# GIVEN INFORMATION
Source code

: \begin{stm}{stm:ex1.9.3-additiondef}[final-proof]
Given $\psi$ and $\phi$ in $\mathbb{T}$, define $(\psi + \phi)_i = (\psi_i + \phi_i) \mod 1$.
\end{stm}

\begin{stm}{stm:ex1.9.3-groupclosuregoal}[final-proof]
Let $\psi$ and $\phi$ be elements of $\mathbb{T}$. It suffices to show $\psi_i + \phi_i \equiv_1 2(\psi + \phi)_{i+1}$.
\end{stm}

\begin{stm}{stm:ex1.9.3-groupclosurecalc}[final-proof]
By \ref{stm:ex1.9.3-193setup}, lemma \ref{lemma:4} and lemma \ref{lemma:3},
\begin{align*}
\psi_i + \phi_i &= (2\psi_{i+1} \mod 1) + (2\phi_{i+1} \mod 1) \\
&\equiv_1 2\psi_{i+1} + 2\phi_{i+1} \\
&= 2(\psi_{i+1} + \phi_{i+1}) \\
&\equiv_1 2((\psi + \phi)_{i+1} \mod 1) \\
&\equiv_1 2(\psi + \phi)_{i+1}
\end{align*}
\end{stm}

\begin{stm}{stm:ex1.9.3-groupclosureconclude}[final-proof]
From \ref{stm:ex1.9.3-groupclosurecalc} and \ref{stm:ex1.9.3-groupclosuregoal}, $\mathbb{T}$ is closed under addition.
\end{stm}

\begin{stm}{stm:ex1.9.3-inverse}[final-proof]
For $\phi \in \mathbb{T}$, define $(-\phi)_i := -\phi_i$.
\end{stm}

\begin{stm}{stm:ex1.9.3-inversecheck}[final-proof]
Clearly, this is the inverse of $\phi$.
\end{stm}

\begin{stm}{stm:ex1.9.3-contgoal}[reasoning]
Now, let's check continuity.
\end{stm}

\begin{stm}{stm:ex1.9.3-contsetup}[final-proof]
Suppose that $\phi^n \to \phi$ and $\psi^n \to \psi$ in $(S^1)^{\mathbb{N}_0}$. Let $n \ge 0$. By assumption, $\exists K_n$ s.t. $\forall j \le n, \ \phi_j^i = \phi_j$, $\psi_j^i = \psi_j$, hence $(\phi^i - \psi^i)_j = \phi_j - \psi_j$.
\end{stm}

---

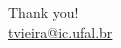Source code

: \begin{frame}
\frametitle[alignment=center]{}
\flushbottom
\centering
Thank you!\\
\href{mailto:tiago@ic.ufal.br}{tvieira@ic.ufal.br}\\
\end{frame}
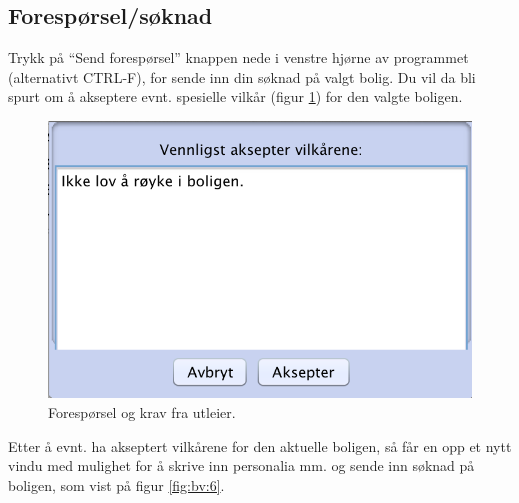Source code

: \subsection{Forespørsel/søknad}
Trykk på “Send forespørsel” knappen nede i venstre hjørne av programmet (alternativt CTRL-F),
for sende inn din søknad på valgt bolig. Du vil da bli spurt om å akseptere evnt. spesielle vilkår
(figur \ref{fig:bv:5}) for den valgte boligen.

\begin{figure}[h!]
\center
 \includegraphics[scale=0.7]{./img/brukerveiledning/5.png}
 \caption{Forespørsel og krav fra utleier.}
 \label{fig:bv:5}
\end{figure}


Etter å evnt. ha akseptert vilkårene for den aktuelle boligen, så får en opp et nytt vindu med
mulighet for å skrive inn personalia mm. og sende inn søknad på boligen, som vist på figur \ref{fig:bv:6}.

# WHAT IS BEING ASKED
From the records above, extract exactly and only the lines that begin at the line with "Etter å evnt." and stop after the line with "mulighet for å".

# SOLUTION FOR THIS EXERCISE
Etter å evnt. ha akseptert vilkårene for den aktuelle boligen, så får en opp et nytt vindu med
mulighet for å skrive inn personalia mm. og sende inn søknad på boligen, som vist på figur \ref{fig:bv:6}.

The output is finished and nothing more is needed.